(TASK DATA begins)

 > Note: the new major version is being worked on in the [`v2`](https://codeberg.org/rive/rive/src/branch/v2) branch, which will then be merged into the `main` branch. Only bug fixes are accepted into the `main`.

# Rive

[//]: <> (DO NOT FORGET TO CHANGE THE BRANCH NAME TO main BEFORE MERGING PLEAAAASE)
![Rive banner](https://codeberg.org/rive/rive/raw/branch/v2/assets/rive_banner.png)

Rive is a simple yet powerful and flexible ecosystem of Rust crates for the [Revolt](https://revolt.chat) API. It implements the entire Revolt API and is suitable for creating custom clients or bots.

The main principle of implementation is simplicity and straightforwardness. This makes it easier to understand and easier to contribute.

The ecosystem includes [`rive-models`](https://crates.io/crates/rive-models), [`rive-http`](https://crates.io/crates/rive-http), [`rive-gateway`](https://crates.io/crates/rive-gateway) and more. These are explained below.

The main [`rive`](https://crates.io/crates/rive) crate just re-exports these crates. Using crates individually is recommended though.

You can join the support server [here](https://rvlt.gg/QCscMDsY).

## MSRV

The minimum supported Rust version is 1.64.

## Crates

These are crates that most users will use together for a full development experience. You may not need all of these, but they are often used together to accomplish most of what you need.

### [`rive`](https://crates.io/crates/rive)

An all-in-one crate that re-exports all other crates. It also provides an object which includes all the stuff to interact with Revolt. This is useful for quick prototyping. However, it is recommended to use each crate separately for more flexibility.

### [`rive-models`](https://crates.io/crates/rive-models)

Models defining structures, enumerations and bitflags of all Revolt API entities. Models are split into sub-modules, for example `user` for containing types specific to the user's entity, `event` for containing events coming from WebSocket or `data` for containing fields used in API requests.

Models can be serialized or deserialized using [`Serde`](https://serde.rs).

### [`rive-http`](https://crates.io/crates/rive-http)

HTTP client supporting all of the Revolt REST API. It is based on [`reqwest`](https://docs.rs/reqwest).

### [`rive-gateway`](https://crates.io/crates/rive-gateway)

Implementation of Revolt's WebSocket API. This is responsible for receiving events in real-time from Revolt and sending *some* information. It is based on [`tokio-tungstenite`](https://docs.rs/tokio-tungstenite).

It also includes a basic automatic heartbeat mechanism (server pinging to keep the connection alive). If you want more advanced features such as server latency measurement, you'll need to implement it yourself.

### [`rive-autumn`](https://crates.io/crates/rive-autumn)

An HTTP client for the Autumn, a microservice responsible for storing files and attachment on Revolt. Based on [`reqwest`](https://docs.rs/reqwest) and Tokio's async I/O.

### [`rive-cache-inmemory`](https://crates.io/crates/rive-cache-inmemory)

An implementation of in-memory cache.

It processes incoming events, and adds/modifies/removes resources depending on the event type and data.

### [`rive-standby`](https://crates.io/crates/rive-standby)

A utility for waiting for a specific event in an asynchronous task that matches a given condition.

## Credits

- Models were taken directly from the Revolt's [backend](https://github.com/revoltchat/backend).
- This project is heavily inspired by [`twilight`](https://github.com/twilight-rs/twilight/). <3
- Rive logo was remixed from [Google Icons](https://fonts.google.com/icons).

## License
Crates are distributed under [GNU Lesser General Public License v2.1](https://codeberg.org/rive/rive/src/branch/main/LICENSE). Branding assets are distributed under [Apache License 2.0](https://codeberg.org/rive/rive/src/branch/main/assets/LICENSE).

(TASK DATA ends)

Word for word, transcribe all of the entries shown above.

▶ [RESULT OF THIS TASK]:
 > Note: the new major version is being worked on in the [`v2`](https://codeberg.org/rive/rive/src/branch/v2) branch, which will then be merged into the `main` branch. Only bug fixes are accepted into the `main`.

# Rive

[//]: <> (DO NOT FORGET TO CHANGE THE BRANCH NAME TO main BEFORE MERGING PLEAAAASE)
![Rive banner](https://codeberg.org/rive/rive/raw/branch/v2/assets/rive_banner.png)

Rive is a simple yet powerful and flexible ecosystem of Rust crates for the [Revolt](https://revolt.chat) API. It implements the entire Revolt API and is suitable for creating custom clients or bots.

The main principle of implementation is simplicity and straightforwardness. This makes it easier to understand and easier to contribute.

The ecosystem includes [`rive-models`](https://crates.io/crates/rive-models), [`rive-http`](https://crates.io/crates/rive-http), [`rive-gateway`](https://crates.io/crates/rive-gateway) and more. These are explained below.

The main [`rive`](https://crates.io/crates/rive) crate just re-exports these crates. Using crates individually is recommended though.

You can join the support server [here](https://rvlt.gg/QCscMDsY).

## MSRV

The minimum supported Rust version is 1.64.

## Crates

These are crates that most users will use together for a full development experience. You may not need all of these, but they are often used together to accomplish most of what you need.

### [`rive`](https://crates.io/crates/rive)

An all-in-one crate that re-exports all other crates. It also provides an object which includes all the stuff to interact with Revolt. This is useful for quick prototyping. However, it is recommended to use each crate separately for more flexibility.

### [`rive-models`](https://crates.io/crates/rive-models)

Models defining structures, enumerations and bitflags of all Revolt API entities. Models are split into sub-modules, for example `user` for containing types specific to the user's entity, `event` for containing events coming from WebSocket or `data` for containing fields used in API requests.

Models can be serialized or deserialized using [`Serde`](https://serde.rs).

### [`rive-http`](https://crates.io/crates/rive-http)

HTTP client supporting all of the Revolt REST API. It is based on [`reqwest`](https://docs.rs/reqwest).

### [`rive-gateway`](https://crates.io/crates/rive-gateway)

Implementation of Revolt's WebSocket API. This is responsible for receiving events in real-time from Revolt and sending *some* information. It is based on [`tokio-tungstenite`](https://docs.rs/tokio-tungstenite).

It also includes a basic automatic heartbeat mechanism (server pinging to keep the connection alive). If you want more advanced features such as server latency measurement, you'll need to implement it yourself.

### [`rive-autumn`](https://crates.io/crates/rive-autumn)

An HTTP client for the Autumn, a microservice responsible for storing files and attachment on Revolt. Based on [`reqwest`](https://docs.rs/reqwest) and Tokio's async I/O.

### [`rive-cache-inmemory`](https://crates.io/crates/rive-cache-inmemory)

An implementation of in-memory cache.

It processes incoming events, and adds/modifies/removes resources depending on the event type and data.

### [`rive-standby`](https://crates.io/crates/rive-standby)

A utility for waiting for a specific event in an asynchronous task that matches a given condition.

## Credits

- Models were taken directly from the Revolt's [backend](https://github.com/revoltchat/backend).
- This project is heavily inspired by [`twilight`](https://github.com/twilight-rs/twilight/). <3
- Rive logo was remixed from [Google Icons](https://fonts.google.com/icons).

## License
Crates are distributed under [GNU Lesser General Public License v2.1](https://codeberg.org/rive/rive/src/branch/main/LICENSE). Branding assets are distributed under [Apache License 2.0](https://codeberg.org/rive/rive/src/branch/main/assets/LICENSE).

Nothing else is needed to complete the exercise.